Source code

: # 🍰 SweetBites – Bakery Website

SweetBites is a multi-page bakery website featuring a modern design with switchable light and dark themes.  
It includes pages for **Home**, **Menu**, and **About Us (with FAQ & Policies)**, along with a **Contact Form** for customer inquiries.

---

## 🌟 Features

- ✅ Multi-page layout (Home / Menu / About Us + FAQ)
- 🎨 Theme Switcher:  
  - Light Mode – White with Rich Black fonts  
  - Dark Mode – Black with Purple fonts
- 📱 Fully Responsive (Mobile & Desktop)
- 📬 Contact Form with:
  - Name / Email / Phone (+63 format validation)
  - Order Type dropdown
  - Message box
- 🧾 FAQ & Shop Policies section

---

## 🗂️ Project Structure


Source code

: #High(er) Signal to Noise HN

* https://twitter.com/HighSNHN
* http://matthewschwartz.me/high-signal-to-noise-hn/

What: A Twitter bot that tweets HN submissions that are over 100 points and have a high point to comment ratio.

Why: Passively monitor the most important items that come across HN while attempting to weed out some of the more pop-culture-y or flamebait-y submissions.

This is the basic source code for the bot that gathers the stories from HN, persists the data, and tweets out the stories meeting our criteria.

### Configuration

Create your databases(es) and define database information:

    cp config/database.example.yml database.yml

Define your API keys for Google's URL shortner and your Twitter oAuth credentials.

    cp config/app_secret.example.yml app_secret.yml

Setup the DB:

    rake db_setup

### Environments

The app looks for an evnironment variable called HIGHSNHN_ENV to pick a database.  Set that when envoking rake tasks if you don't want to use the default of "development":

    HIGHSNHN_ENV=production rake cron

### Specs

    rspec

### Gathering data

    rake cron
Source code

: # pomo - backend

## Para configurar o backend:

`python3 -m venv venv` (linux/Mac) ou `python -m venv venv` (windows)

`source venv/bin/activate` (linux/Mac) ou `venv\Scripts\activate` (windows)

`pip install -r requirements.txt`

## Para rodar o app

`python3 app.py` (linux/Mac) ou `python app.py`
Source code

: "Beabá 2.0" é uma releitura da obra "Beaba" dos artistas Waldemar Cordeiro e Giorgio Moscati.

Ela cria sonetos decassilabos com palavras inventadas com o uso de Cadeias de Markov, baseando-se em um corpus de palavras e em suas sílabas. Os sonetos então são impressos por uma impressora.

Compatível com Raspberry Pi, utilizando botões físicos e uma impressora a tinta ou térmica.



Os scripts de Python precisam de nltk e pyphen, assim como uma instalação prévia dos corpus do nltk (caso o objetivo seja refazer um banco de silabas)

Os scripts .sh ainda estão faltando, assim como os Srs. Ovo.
• • • • •
§ **Goal of the exercise**
The lines above from the one containing "### Gathering data" through the one containing "e Giorgio Moscati." are to be set down exactly, and no others.

§ **Written answer**
### Gathering data

    rake cron
Source code

: # pomo - backend

## Para configurar o backend:

`python3 -m venv venv` (linux/Mac) ou `python -m venv venv` (windows)

`source venv/bin/activate` (linux/Mac) ou `venv\Scripts\activate` (windows)

`pip install -r requirements.txt`

## Para rodar o app

`python3 app.py` (linux/Mac) ou `python app.py`
Source code

: "Beabá 2.0" é uma releitura da obra "Beaba" dos artistas Waldemar Cordeiro e Giorgio Moscati.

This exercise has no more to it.